* What is needed *
Reproduce each line from the records that holds "uplifts".

Stored items:
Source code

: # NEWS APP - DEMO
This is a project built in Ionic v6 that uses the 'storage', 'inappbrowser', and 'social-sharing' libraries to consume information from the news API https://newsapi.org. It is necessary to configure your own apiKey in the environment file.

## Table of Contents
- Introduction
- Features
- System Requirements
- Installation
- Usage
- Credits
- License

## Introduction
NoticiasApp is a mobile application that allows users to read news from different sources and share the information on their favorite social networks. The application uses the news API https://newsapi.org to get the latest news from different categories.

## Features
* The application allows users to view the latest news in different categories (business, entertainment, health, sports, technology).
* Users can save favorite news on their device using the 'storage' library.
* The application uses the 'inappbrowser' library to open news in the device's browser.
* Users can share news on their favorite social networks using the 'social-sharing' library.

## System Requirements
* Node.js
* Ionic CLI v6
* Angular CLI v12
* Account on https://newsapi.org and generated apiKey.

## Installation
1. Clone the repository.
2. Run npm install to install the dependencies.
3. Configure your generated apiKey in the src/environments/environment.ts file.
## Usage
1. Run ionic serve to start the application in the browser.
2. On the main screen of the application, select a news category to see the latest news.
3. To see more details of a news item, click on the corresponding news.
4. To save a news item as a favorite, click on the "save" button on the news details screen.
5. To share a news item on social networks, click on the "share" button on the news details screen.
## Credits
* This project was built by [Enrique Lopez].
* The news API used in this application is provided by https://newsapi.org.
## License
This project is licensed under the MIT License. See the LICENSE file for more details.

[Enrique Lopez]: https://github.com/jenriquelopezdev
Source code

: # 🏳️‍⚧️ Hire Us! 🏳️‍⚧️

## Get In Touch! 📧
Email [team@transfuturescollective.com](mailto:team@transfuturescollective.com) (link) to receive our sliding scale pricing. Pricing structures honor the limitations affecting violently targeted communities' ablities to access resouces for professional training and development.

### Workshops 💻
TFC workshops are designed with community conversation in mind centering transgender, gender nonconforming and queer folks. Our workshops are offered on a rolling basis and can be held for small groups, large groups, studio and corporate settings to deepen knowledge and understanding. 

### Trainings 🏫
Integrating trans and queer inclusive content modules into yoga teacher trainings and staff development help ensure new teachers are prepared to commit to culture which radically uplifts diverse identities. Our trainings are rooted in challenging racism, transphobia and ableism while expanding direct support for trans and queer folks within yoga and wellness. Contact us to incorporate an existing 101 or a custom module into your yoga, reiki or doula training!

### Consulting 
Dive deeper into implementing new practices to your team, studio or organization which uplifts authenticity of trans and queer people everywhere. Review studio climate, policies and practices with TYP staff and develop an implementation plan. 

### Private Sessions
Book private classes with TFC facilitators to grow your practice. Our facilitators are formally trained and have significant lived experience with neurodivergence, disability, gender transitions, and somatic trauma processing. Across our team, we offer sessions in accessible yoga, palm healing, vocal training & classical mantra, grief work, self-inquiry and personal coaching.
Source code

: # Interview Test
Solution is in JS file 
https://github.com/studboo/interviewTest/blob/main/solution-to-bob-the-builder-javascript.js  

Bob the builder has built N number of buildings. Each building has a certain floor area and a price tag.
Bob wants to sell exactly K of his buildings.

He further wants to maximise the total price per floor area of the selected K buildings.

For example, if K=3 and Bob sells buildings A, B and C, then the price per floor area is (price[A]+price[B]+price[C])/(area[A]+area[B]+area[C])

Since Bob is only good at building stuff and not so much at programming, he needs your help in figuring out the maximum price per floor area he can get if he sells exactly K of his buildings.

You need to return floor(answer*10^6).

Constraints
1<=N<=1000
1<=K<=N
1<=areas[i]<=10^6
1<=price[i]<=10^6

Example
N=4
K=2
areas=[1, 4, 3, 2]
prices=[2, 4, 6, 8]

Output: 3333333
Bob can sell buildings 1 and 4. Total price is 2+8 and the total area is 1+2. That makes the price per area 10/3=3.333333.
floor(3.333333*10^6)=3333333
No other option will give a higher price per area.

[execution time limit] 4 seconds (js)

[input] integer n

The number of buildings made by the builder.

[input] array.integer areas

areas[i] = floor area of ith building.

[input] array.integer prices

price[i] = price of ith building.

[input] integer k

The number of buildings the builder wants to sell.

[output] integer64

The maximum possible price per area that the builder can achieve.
---
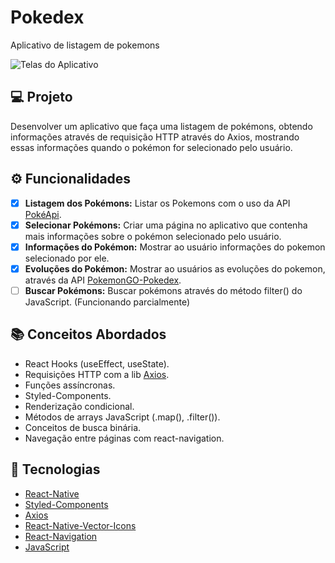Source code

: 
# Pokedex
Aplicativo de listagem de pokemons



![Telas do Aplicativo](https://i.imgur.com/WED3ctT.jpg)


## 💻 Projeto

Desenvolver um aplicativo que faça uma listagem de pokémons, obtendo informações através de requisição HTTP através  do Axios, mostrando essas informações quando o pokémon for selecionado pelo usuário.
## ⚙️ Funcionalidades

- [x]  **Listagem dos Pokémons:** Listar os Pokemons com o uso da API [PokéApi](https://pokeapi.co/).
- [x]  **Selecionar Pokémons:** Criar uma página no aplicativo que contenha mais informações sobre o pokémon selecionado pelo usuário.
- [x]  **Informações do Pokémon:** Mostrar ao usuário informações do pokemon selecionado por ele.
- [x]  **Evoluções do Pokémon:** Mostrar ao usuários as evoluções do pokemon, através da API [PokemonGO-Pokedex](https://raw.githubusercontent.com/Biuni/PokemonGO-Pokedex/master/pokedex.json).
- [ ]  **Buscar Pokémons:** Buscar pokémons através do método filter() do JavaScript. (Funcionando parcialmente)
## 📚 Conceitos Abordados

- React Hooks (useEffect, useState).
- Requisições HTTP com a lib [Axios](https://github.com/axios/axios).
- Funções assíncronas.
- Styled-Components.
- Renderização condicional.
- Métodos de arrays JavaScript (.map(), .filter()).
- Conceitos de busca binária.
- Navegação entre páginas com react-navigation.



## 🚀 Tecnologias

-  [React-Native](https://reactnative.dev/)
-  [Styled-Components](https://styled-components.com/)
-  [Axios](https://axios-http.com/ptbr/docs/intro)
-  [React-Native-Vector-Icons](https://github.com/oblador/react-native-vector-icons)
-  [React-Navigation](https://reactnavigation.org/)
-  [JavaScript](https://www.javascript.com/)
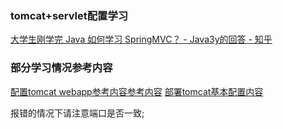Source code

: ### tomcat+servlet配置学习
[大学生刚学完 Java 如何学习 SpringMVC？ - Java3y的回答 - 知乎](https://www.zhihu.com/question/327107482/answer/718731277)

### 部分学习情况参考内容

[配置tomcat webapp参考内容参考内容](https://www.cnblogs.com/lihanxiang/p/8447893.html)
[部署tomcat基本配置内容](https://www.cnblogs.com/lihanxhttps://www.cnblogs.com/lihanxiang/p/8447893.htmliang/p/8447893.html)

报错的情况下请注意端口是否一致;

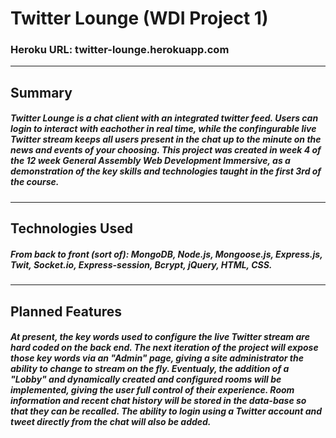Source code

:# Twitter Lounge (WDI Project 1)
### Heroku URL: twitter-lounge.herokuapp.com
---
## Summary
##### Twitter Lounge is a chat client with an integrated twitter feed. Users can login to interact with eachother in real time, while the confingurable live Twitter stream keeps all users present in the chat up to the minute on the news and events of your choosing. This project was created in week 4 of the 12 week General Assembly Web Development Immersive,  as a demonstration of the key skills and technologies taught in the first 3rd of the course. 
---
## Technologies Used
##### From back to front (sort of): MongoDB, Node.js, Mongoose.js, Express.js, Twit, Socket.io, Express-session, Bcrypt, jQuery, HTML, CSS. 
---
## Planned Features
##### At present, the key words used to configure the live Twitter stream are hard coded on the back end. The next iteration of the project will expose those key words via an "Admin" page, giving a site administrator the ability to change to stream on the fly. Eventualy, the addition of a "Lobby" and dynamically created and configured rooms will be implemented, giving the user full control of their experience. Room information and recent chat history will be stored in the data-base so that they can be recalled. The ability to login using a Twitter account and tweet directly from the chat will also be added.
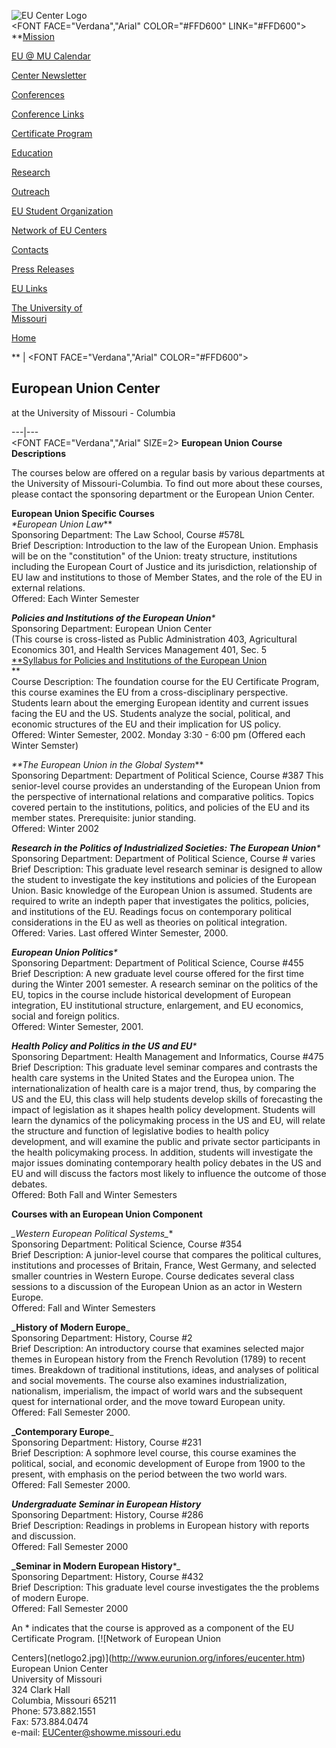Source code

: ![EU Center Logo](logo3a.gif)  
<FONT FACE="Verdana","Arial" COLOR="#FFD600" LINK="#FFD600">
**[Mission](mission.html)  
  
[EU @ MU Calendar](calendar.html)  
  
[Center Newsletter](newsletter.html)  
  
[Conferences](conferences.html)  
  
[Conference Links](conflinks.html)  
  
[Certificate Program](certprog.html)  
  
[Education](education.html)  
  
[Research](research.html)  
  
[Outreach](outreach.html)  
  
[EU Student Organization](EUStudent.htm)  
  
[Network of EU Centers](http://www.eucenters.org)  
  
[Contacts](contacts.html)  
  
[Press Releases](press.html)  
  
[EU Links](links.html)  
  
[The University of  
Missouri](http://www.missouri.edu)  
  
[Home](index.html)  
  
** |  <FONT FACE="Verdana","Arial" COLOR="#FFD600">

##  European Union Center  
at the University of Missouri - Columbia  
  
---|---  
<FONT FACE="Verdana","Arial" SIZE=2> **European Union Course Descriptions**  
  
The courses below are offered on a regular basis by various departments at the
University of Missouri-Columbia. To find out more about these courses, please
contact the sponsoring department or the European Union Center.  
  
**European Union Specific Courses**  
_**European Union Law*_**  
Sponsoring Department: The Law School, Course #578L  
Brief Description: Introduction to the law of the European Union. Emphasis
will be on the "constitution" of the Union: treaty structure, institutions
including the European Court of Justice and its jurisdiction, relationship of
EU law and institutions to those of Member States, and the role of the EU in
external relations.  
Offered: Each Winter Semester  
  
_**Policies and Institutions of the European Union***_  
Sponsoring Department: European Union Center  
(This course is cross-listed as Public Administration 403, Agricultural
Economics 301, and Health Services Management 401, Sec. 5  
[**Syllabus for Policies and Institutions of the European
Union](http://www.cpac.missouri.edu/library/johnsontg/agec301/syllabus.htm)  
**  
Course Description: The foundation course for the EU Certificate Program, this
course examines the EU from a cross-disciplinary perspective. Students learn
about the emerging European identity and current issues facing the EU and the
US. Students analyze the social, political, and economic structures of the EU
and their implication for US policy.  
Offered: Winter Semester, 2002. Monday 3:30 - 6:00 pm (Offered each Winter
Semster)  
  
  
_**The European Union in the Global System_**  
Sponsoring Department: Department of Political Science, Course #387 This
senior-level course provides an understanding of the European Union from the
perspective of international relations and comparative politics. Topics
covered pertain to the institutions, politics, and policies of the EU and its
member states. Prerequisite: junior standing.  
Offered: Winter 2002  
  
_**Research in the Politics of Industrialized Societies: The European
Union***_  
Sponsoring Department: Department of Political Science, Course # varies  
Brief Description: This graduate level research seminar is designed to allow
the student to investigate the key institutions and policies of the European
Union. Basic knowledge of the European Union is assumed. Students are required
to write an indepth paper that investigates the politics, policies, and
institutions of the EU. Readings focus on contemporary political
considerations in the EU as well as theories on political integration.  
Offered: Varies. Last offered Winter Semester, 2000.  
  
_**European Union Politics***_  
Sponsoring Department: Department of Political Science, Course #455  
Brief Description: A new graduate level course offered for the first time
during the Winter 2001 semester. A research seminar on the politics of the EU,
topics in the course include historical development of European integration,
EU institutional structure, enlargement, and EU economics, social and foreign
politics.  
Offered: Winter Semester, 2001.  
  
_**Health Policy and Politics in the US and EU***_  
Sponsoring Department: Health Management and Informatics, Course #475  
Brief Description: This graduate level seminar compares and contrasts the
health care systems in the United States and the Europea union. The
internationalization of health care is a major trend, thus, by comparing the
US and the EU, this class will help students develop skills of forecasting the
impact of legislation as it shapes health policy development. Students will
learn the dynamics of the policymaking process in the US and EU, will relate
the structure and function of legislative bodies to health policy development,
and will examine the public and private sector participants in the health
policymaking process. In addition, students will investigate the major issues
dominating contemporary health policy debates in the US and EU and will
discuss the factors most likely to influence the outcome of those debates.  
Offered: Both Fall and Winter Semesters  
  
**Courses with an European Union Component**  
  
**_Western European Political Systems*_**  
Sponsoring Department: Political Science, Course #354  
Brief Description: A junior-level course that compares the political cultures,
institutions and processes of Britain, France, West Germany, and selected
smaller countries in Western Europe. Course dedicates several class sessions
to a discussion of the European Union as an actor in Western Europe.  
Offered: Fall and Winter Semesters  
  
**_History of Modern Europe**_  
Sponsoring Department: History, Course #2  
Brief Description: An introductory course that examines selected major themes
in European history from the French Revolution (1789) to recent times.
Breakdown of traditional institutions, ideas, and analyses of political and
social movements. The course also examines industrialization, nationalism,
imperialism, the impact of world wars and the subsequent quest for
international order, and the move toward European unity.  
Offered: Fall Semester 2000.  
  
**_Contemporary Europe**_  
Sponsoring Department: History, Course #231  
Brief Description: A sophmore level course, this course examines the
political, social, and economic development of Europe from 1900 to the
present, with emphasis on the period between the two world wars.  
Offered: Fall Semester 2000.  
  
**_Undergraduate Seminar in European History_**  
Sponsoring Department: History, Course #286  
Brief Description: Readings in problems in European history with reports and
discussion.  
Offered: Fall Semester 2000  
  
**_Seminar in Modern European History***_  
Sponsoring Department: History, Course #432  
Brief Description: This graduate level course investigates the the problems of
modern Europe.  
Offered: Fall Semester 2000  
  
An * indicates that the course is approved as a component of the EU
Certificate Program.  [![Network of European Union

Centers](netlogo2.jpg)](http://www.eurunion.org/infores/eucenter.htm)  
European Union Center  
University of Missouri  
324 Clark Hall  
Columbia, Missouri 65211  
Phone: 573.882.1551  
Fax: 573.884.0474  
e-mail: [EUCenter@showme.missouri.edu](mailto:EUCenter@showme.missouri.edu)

* Finished exercise *
Integrating trans and queer inclusive content modules into yoga teacher trainings and staff development help ensure new teachers are prepared to commit to culture which radically uplifts diverse identities. Our trainings are rooted in challenging racism, transphobia and ableism while expanding direct support for trans and queer folks within yoga and wellness. Contact us to incorporate an existing 101 or a custom module into your yoga, reiki or doula training!
Dive deeper into implementing new practices to your team, studio or organization which uplifts authenticity of trans and queer people everywhere. Review studio climate, policies and practices with TYP staff and develop an implementation plan. 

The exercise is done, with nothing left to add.